[[ Stored data open ]]

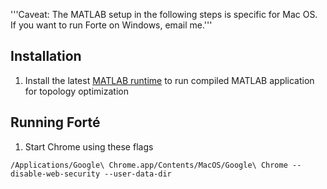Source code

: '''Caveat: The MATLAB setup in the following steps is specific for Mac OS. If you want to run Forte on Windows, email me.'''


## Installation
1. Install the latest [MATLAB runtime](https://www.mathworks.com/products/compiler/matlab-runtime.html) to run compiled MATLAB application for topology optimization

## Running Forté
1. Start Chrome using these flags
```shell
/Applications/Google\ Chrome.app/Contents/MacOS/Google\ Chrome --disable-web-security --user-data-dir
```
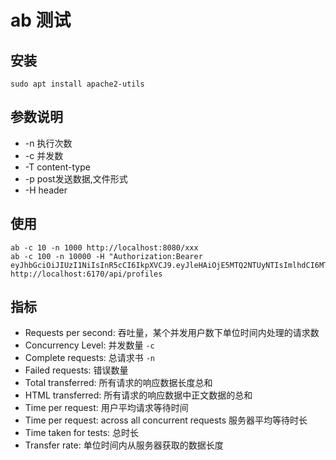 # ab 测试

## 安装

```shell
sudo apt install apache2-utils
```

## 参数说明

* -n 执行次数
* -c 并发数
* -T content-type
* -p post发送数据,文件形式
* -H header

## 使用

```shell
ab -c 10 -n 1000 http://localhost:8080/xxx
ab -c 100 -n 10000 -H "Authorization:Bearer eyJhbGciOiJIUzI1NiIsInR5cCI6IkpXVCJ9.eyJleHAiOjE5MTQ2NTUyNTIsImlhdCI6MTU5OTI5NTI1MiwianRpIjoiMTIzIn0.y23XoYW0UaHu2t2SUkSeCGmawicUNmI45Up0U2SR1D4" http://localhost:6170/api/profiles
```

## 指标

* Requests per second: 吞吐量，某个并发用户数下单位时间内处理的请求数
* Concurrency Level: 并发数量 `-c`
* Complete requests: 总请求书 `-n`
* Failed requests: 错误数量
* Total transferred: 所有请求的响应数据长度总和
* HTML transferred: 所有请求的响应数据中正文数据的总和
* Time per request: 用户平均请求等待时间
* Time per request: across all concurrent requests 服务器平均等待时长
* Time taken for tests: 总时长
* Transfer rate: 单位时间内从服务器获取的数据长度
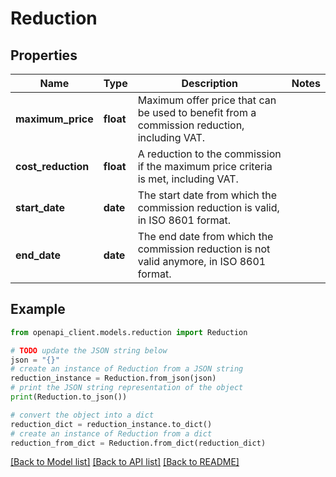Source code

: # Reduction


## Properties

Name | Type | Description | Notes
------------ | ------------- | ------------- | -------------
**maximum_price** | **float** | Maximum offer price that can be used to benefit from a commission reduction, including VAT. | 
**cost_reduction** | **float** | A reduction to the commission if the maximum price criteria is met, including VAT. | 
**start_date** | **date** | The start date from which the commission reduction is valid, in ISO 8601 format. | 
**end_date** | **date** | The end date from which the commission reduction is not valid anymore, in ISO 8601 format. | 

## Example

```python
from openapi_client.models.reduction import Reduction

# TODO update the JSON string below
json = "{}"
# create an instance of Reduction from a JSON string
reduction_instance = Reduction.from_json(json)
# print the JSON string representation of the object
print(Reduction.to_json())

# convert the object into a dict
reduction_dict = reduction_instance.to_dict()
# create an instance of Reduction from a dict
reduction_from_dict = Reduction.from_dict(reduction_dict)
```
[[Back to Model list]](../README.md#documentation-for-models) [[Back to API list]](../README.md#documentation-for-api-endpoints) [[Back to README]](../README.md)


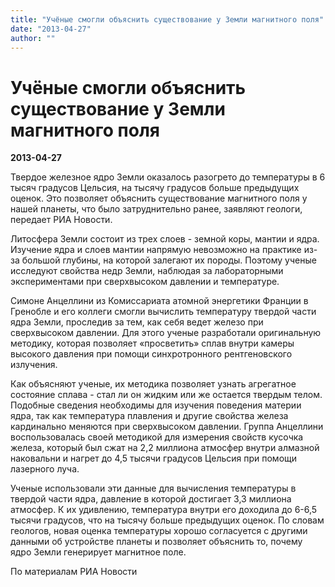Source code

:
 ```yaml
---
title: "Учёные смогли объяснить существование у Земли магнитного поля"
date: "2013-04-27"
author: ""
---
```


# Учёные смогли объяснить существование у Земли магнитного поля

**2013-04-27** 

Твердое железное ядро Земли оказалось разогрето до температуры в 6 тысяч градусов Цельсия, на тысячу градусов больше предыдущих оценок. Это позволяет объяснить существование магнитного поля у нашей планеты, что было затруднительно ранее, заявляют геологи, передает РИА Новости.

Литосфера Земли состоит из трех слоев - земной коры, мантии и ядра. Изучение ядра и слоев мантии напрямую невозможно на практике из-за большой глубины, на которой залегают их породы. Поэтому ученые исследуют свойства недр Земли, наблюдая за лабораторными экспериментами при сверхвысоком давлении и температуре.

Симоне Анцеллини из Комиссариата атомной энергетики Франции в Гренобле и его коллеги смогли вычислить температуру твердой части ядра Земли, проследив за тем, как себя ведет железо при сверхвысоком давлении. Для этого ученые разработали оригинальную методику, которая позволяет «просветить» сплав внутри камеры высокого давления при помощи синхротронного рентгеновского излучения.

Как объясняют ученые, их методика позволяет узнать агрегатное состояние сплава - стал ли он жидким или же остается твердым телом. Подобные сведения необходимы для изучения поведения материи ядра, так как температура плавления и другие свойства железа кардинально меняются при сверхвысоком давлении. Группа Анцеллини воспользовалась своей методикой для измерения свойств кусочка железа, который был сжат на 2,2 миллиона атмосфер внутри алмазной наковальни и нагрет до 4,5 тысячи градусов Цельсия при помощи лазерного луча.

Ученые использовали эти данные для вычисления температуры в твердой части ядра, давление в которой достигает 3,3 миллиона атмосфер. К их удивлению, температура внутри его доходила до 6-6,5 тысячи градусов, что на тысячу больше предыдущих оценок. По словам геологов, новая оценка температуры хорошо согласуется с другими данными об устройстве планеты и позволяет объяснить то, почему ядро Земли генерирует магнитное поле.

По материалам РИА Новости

[[ Stored data closed ]]

> _To do_
Return exactly the lines above, from the one with "HTML transferred: 所有请求的响应数据中正文数据的总和" up to and including the one with "Твердое железное ядро", and include no pictures.

> _Response below_
* HTML transferred: 所有请求的响应数据中正文数据的总和
* Time per request: 用户平均请求等待时间
* Time per request: across all concurrent requests 服务器平均等待时长
* Time taken for tests: 总时长
* Transfer rate: 单位时间内从服务器获取的数据长度
Source code

: # Reduction


## Properties

Name | Type | Description | Notes
------------ | ------------- | ------------- | -------------
**maximum_price** | **float** | Maximum offer price that can be used to benefit from a commission reduction, including VAT. | 
**cost_reduction** | **float** | A reduction to the commission if the maximum price criteria is met, including VAT. | 
**start_date** | **date** | The start date from which the commission reduction is valid, in ISO 8601 format. | 
**end_date** | **date** | The end date from which the commission reduction is not valid anymore, in ISO 8601 format. | 

## Example

```python
from openapi_client.models.reduction import Reduction

# TODO update the JSON string below
json = "{}"
# create an instance of Reduction from a JSON string
reduction_instance = Reduction.from_json(json)
# print the JSON string representation of the object
print(Reduction.to_json())

# convert the object into a dict
reduction_dict = reduction_instance.to_dict()
# create an instance of Reduction from a dict
reduction_from_dict = Reduction.from_dict(reduction_dict)
```
[[Back to Model list]](../README.md#documentation-for-models) [[Back to API list]](../README.md#documentation-for-api-endpoints) [[Back to README]](../README.md)


Source code

:
 ```yaml
---
title: "Учёные смогли объяснить существование у Земли магнитного поля"
date: "2013-04-27"
author: ""
---
```


# Учёные смогли объяснить существование у Земли магнитного поля

**2013-04-27** 

Твердое железное ядро Земли оказалось разогрето до температуры в 6 тысяч градусов Цельсия, на тысячу градусов больше предыдущих оценок. Это позволяет объяснить существование магнитного поля у нашей планеты, что было затруднительно ранее, заявляют геологи, передает РИА Новости.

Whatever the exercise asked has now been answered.